The Space and Naval Warfare Systems Center has placed a $9.8 million order for pre-production sets of the next generation of aircraft radio terminals, based on the Joint Tactical Radio System software-defined radio and its waveforms.

Aviators are a step closer to having software defined radios in their cockpits after the Space and Naval Warfare Systems Center announced it has placed a $9.8 million order for pre-production sets of the next generation of Multifunctional Information Distribution System terminals.

The current generation of MIDS terminals are a decade-old system called the Low Volume Terminal. MIDS-LVT is a single-channel communications platform on aircraft as well as ships and ground forces primarily dedicated to the Link 16 waveform, though it also supports the Tactical Air Navigation waveform through time-share technology. Link 16 is a frequency hopping ultra-high frequency waveform highly resistant to jamming – it makes 77,000 hops per second through 51 discrete UHF frequencies – used as a communication, navigation and identification system, otherwise known as “situational awareness.”

SPAWAR’s order, placed with California manufacturer ViaSat, will make available 18 flight-qualified MIDS-Joint Tactical Radio System pre-production terminals for aircraft testing and integration, said Jim Gosnell, ViaSat MIDS-JTRS director.

As the name indicates, the MIDS-JTRS system is compliant with the software communications architecture developed by the Joint Tactical Radio System, a joint military program for decoupling radio signal processing from hardware and making it a function of software. The goal behind JTRS is for a single tactical radio to process multiple waveforms, which is a catch-all term for how radios transmit the messages that go into one radio and come out from another. MIDS-JTRS will replace MIDS-LVT systems in Navy and Air Force aircraft and flight support organizations, said Steven A. Davis, JTRS joint program executive office spokesman.

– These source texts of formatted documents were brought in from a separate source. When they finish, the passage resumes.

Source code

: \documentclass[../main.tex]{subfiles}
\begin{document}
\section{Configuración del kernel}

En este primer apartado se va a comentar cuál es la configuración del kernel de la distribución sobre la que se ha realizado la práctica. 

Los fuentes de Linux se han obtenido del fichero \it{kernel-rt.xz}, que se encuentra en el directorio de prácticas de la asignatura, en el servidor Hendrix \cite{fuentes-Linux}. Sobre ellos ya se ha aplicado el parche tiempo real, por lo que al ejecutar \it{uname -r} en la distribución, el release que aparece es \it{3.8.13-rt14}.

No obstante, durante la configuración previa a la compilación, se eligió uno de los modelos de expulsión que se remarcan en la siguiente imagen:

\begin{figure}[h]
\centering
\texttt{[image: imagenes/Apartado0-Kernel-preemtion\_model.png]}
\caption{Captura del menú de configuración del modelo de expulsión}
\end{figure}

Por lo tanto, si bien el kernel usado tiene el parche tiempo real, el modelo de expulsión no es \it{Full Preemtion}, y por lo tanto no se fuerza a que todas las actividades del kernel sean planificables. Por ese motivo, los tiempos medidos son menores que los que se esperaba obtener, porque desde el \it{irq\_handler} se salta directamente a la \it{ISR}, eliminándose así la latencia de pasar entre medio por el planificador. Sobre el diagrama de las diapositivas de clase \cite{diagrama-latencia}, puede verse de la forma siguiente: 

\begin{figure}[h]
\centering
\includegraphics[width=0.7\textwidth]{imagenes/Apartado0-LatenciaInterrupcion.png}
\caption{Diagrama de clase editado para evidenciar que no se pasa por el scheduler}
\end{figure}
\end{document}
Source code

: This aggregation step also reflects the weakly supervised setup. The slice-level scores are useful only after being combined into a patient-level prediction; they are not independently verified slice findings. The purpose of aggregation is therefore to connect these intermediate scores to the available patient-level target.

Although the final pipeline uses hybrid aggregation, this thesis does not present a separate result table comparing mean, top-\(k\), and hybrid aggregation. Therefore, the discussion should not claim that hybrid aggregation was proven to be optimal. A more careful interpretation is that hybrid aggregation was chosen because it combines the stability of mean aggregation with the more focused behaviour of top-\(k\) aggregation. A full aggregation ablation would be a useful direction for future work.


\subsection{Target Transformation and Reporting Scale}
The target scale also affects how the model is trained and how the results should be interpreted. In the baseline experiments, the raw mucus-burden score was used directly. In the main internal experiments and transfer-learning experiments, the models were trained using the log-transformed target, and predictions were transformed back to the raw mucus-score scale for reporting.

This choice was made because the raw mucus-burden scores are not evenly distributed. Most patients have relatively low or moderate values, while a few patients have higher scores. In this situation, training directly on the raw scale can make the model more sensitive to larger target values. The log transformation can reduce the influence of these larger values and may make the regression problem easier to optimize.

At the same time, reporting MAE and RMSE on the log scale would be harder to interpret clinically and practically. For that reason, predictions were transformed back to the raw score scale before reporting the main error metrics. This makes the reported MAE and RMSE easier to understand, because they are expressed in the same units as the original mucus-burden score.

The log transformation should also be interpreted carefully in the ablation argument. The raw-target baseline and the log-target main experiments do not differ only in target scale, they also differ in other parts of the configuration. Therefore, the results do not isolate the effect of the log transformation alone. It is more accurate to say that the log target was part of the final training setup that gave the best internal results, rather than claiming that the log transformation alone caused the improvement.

MIDS-JTRS will have four channels – one for current MIDS-LVT capabilities, as well as up to three additional waveforms in the spectrum between 2 megahertz and 2 gigahertz. Which waveforms will be added onto MIDS-JTRS systems “will be driven by customer requirements.,” Davis said, adding that the system is designed to host all nine waveforms in current JTRS requirements documents. MIDS-JTRS will not entirely replace MIDS-LVT, Davis said, because some legacy platforms don’t have the infrastructure for it. SPAWAR placed a $52 million order for more MIDS-LVT terminals in June. More than 5,000 terminals have been delivered or are on contract, Davis added.

Once in production, the cost of MIDS-JTRS systems will cost considerably less than the approximately $55,000 per terminal SPAWAR paid for the 18 pre-production terminals, said Jay Kaufman, ViaSat director of MIDS-LVT. The MIDS-JTRS program currently has two vendors cooperating on terminal development – ViaSat and Data Link Systems, which is a joint venture between Bae Systems and Rockwell Collins. The effort started as a Navy effort to migrate MIDS-LVT to a JTRS-compliant system, “and they added the capability of three extra channels,” said David Jacobs, ViaSat chief system engineer. The two companies will compete for orders once the program enters production.

MIDS-JTRS are meant to be easily swappable with MIDS-LVT units. On F/A-18-E/F aircraft, all that’s required to replaced an old unit with a next generation one will be “a minor modification to cable connectors carried out by operational level maintenance personnel,” SPAWAR’s Davis said.

MIDS-JTRS is currently scheduled for a pre-production and development (“Milestone C”) decision in March 2009 with terminals becoming available for customers approximately 12 months after receipt of orders.